By municipality size, 42.3% of the population in Navarre lives in municipalities with over 20,000 inhabitants -Pamplona, Tudela and Barañáin-; 39.2%, in municipalities with 2,000 to 20,000 inhabitants; and 18.5%, in municipalities with less than 2,000 inhabitants. In recent years, as in the rest of Spain, Navarre has been welcoming a considerable immigrant population. It is estimated that over 70,000 people have come from developing countries. Most of these immigrants have settled in the Pamplona district, with the rest spread out throughout the region, although largely in the southernmost part.

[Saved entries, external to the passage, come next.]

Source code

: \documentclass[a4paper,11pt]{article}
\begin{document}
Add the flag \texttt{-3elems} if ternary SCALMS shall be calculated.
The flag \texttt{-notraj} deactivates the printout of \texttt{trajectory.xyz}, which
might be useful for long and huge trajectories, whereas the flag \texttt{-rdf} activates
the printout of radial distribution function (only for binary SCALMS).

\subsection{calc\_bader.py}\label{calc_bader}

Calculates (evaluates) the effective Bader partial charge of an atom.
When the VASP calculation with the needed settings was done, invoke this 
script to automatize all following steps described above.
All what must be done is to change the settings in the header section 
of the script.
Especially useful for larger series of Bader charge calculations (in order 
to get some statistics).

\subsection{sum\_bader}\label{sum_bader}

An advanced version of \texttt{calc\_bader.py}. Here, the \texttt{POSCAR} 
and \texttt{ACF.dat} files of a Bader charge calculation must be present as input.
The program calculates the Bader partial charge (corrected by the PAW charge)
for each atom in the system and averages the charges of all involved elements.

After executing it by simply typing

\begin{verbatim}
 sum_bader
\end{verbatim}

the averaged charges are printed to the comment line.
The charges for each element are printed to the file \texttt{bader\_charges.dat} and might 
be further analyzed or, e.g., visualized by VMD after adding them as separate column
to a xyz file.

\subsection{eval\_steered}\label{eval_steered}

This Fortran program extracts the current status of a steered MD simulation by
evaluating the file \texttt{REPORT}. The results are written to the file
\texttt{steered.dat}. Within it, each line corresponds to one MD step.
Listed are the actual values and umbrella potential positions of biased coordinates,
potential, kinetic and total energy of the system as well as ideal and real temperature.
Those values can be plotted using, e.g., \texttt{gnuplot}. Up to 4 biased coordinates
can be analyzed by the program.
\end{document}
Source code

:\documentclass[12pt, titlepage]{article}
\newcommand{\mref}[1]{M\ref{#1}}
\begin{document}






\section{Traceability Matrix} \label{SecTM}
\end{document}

During the Middle Ages, Navarre was crossed by the thousands of pilgrims who travelled to Galicia from Europe to visit to tomb of the Apostle Saint James in Compostela. This constant flow of people from different social and geographical origins brought cultural and artistic enrichment to the villages and towns of Navarre.
Some of the stopping places on the road to Santiago are: the Sancti Spiritus Chapel, in Roncesvalles, built in the 12th century and supposedly the place where the heroes of the Battle of Roncesvalles were buried; the Pamplona Cathedral, with one of the most beautiful Gothic cloisters in Europe; the Leyre Monastery, the mausoleum of the Kings of Navarre; the Church of Santa María in Sangüesa, with remarkable sculptures in its main front; the octagonal Church of Eunate, of Templar origin; the long Romanesque bridge at Puente la Reina, the Palace of the Navarre Kings in Estella; the Monastery of Santa María la Real in Irache; and the Church of Santa María in Viana, a National Monument.
These cultural and artistic attractions are surrounded by the beauty of natural landscapes: leafy beech, oak or holm oak woods, meadows, ferns, hills and springs..., a veritable paradise for nature lovers.